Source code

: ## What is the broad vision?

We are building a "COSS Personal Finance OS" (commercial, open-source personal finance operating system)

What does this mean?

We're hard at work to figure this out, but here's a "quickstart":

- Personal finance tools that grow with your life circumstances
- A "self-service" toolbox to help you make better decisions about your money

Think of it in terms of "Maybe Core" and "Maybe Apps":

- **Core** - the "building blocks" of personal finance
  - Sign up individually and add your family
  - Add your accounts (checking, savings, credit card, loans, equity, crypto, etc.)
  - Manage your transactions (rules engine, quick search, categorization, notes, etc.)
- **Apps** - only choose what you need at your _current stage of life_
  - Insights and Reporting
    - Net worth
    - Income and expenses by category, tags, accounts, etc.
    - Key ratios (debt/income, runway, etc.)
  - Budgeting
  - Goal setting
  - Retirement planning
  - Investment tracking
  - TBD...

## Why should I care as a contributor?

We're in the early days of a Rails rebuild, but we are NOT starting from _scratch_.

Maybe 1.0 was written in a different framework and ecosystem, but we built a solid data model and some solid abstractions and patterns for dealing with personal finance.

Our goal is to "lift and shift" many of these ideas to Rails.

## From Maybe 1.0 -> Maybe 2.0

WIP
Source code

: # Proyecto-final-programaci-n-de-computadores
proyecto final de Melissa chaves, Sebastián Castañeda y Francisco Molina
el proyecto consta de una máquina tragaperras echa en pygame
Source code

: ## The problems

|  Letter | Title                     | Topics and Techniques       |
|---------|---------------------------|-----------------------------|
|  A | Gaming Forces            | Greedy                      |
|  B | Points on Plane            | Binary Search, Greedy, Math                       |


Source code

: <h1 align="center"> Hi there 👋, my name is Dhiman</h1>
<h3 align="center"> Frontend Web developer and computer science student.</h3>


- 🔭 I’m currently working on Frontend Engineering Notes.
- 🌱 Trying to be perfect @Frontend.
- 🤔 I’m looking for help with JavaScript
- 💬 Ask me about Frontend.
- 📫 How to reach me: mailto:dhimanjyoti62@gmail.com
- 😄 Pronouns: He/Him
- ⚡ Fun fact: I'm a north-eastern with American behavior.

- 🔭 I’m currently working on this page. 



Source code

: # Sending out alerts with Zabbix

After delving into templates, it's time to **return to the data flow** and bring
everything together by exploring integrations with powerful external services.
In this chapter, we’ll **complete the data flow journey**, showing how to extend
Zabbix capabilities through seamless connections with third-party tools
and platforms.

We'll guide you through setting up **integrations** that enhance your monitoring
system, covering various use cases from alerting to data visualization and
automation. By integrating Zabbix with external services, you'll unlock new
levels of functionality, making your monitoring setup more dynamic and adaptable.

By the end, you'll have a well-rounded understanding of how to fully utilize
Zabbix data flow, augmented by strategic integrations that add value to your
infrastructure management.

^^^^^^^^

__Task instructions__
Your answer must be the line with "- ⚡ Fun fact: I'm" and all lines after it through the final line of the entries, copied exactly and with nothing added.

__Answer area__
- ⚡ Fun fact: I'm a north-eastern with American behavior.

- 🔭 I’m currently working on this page. 



Source code

: # Sending out alerts with Zabbix

After delving into templates, it's time to **return to the data flow** and bring
everything together by exploring integrations with powerful external services.
In this chapter, we’ll **complete the data flow journey**, showing how to extend
Zabbix capabilities through seamless connections with third-party tools
and platforms.

We'll guide you through setting up **integrations** that enhance your monitoring
system, covering various use cases from alerting to data visualization and
automation. By integrating Zabbix with external services, you'll unlock new
levels of functionality, making your monitoring setup more dynamic and adaptable.

By the end, you'll have a well-rounded understanding of how to fully utilize
Zabbix data flow, augmented by strategic integrations that add value to your
infrastructure management.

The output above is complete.